OAKLAND — First there was the earthquake. Then came the fire. Now, some people in this seemingly star-crossed city are wondering if the fates have a flood--or worse--in store for them.
"Can we take more?" John Christensen, manager of economic development for the Oakland Chamber of Commerce said with a sigh. The fire has ravaged a city that he acknowledged is known for the negative: drugs, violence, poverty, a troubled school system, the departure of its beloved Raiders football team--not to mention the 1989 quake that leveled a double-deck section of freeway and killed 42 people.
The reference to a flood is not just a biblical metaphor.
"That (fear of flooding) has already been raised," said Christensen, mentioning the hillsides now denuded by fire and prone to slides. "If we have a wet winter, what happens? This is all on steep hillsides."
But Oaklanders are a tough, resilient lot. Generally, they are looking with resignation beyond the ashes of this latest calamity to the challenges of rebuilding.
"It's a community that knows, unfortunately, how to deal with tragedy," said Edward J. Blakely, professor of urban planning at UC Berkeley and head of the University-Oakland Metropolitan Forum, a group involved in downtown revitalization and other projects.
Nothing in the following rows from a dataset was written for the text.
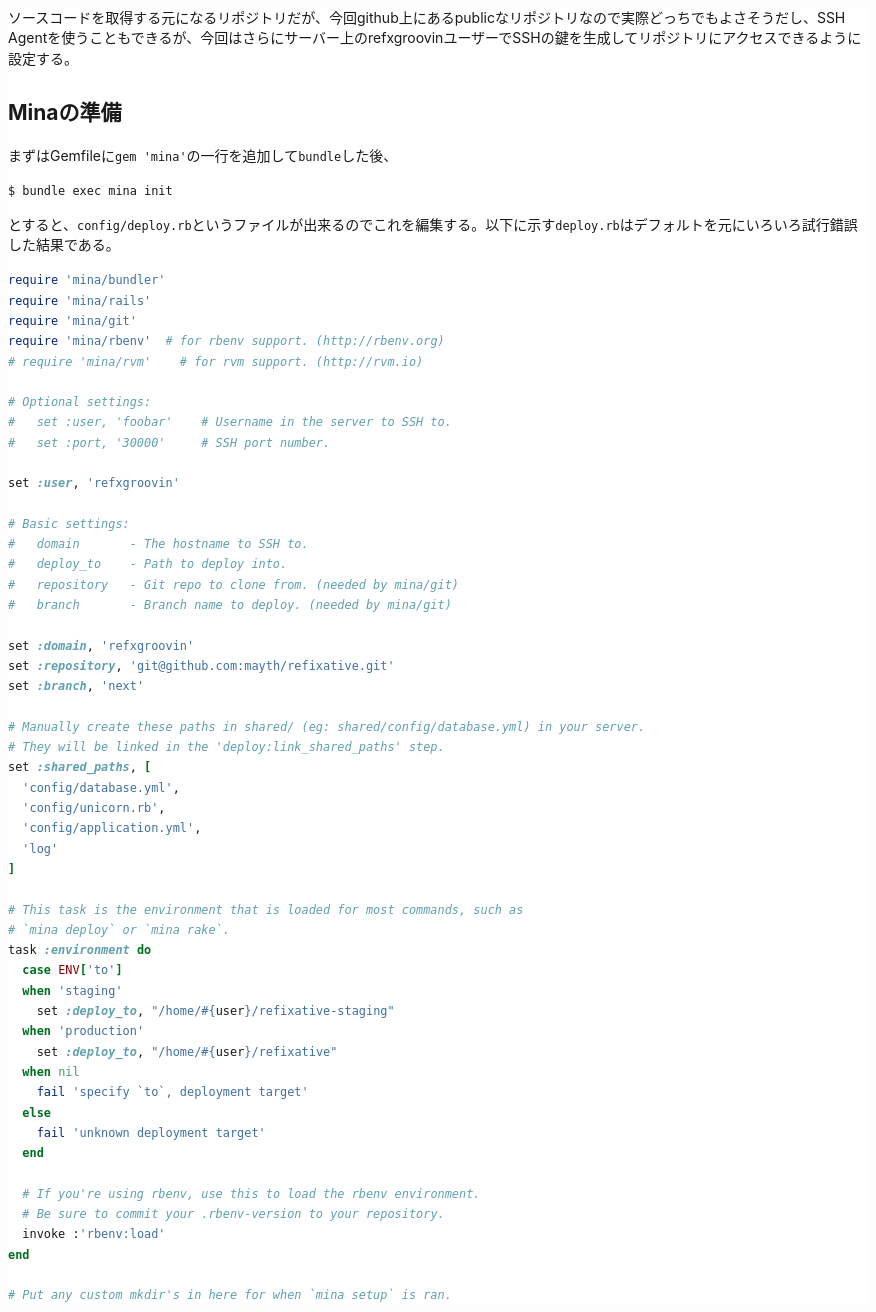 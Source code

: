 ソースコードを取得する元になるリポジトリだが、今回github上にあるpublicなリポジトリなので実際どっちでもよさそうだし、SSH Agentを使うこともできるが、今回はさらにサーバー上のrefxgroovinユーザーでSSHの鍵を生成してリポジトリにアクセスできるように設定する。

## Minaの準備

まずはGemfileに`gem 'mina'`の一行を追加して`bundle`した後、

```bash
$ bundle exec mina init
```

とすると、`config/deploy.rb`というファイルが出来るのでこれを編集する。以下に示す`deploy.rb`はデフォルトを元にいろいろ試行錯誤した結果である。

```ruby
require 'mina/bundler'
require 'mina/rails'
require 'mina/git'
require 'mina/rbenv'  # for rbenv support. (http://rbenv.org)
# require 'mina/rvm'    # for rvm support. (http://rvm.io)

# Optional settings:
#   set :user, 'foobar'    # Username in the server to SSH to.
#   set :port, '30000'     # SSH port number.

set :user, 'refxgroovin'

# Basic settings:
#   domain       - The hostname to SSH to.
#   deploy_to    - Path to deploy into.
#   repository   - Git repo to clone from. (needed by mina/git)
#   branch       - Branch name to deploy. (needed by mina/git)

set :domain, 'refxgroovin'
set :repository, 'git@github.com:mayth/refixative.git'
set :branch, 'next'

# Manually create these paths in shared/ (eg: shared/config/database.yml) in your server.
# They will be linked in the 'deploy:link_shared_paths' step.
set :shared_paths, [
  'config/database.yml',
  'config/unicorn.rb',
  'config/application.yml',
  'log'
]

# This task is the environment that is loaded for most commands, such as
# `mina deploy` or `mina rake`.
task :environment do
  case ENV['to']
  when 'staging'
    set :deploy_to, "/home/#{user}/refixative-staging"
  when 'production'
    set :deploy_to, "/home/#{user}/refixative"
  when nil
    fail 'specify `to`, deployment target'
  else
    fail 'unknown deployment target'
  end

  # If you're using rbenv, use this to load the rbenv environment.
  # Be sure to commit your .rbenv-version to your repository.
  invoke :'rbenv:load'
end

# Put any custom mkdir's in here for when `mina setup` is ran.
```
The turn-of-the-century City Hall is still closed as a result of the 1989 Loma Prieta quake, and a city block of commercial buildings remains shut for the same reason. The city also nearly lost its venerable hometown paper, the Oakland Tribune, in a recent money squeeze. Nonetheless, Blakely said, community leaders were optimistic about economic progress before the fire.
Progress will be difficult, he said, because many of those same civic leaders have been made homeless by the fire that destroyed more than 400 buildings and killed 14 people in the affluent hills above the poorer flatlands.
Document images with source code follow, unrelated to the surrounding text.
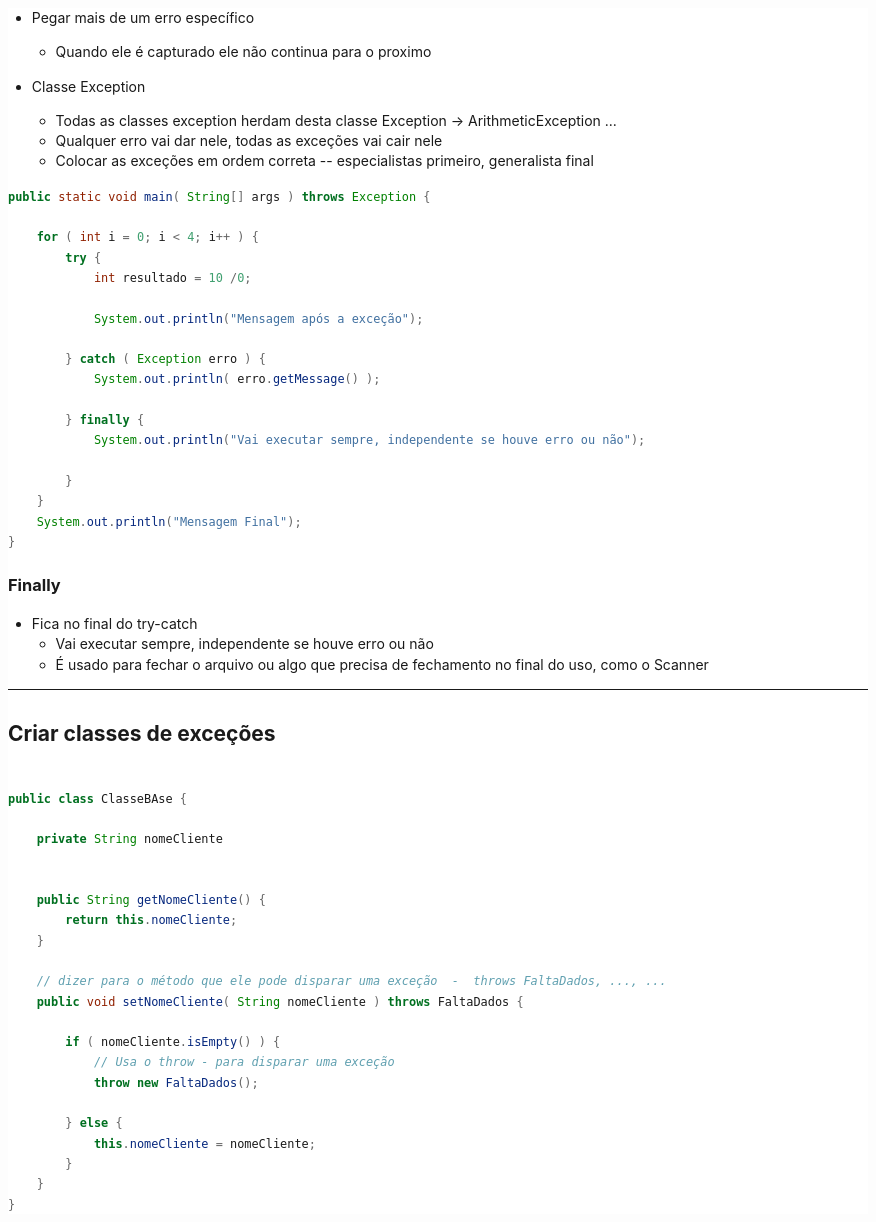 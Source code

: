 - Pegar mais de um erro específico
    - Quando ele é capturado ele não continua para o proximo

- Classe Exception
    - Todas as classes exception herdam desta classe Exception -> ArithmeticException ...
    - Qualquer erro vai dar nele, todas as exceções vai cair nele
    - Colocar as exceções em ordem correta -- especialistas primeiro, generalista final


```java
public static void main( String[] args ) throws Exception {

    for ( int i = 0; i < 4; i++ ) {
        try {
            int resultado = 10 /0;
            
            System.out.println("Mensagem após a exceção");

        } catch ( Exception erro ) {
            System.out.println( erro.getMessage() );
            
        } finally {
            System.out.println("Vai executar sempre, independente se houve erro ou não");

        }
    }
    System.out.println("Mensagem Final");
}
```

### Finally

- Fica no final do try-catch
    - Vai executar sempre, independente se houve erro ou não
    - É usado para fechar o arquivo ou algo que precisa de fechamento no final do uso, como o Scanner


---

## Criar classes de exceções

```java

public class ClasseBAse {

    private String nomeCliente


    public String getNomeCliente() {
        return this.nomeCliente;
    }

    // dizer para o método que ele pode disparar uma exceção  -  throws FaltaDados, ..., ...
    public void setNomeCliente( String nomeCliente ) throws FaltaDados {

        if ( nomeCliente.isEmpty() ) {
            // Usa o throw - para disparar uma exceção
            throw new FaltaDados();

        } else {
            this.nomeCliente = nomeCliente;
        }
    }
}

```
"They are the lifeblood of the city" and are vital to the tax base, Blakely said. "It wipes us out. You're talking about the most expensive homes in the city that are just wiped out. . . . What's worse, it's these people who are the biggest spenders in our city, so the sales tax will be hurt."
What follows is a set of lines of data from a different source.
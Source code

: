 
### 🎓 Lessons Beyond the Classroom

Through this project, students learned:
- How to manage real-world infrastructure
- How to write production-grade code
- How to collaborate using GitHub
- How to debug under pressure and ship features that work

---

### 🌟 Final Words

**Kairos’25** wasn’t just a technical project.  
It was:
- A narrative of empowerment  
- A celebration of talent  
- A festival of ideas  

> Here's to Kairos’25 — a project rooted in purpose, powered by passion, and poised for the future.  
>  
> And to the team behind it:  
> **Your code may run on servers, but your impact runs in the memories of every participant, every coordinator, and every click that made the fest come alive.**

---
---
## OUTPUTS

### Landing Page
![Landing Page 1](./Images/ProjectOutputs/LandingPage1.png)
For Christensen, there is the deep-down knowledge that Oakland will cope with this new disaster and a still-stunned feeling of uncertainty.
"Everyone I've talked to is talking about pulling it back together," he said. "But who knows? It's the yin and the yang. The challenge and the difficulty. I can just see the difficulty right now . . . . If there's a good spirit of cooperation we can get it back together again. But what community can take two disasters in a row?"
In the meantime, Oakland residents are hoping that disasters don't really come in threes as folklore has it.
"I'm for flying a white flag for the next 10 years," said Don Peralta, an Alameda County supervisor. "It begins to have an effect on the psychology of the community. . . . At some point you begin to lose self-confidence."
At that point, said Peralta, the community must reach down for that something extra to pull them through.
"Now more than ever," he said, "we need our best (people) to perform."
But for some Oaklanders, enough is enough.
"If I had the money, I would leave," said Doug Gray, 26, a lifelong Oakland resident whose family lives in the poor, largely black flatlands near the West Oakland area where the doubled-decked Nimitz Freeway structure collapsed during the 1989 earthquake.
Blakely, for all his Angst, thinks the fire may help bridge the gap between flatlanders such as Gray and well-to-do hillside dwellers.
"What I noticed (Sunday) night," said Blakely, "was that people from the flatlands were up helping them (fire victims). The flatlanders were hit hard by the earthquake. Maybe the hills and the flatlands will come together. They have an awful lot in common now."
Morain reported from Oakland, Hurst from Sacramento.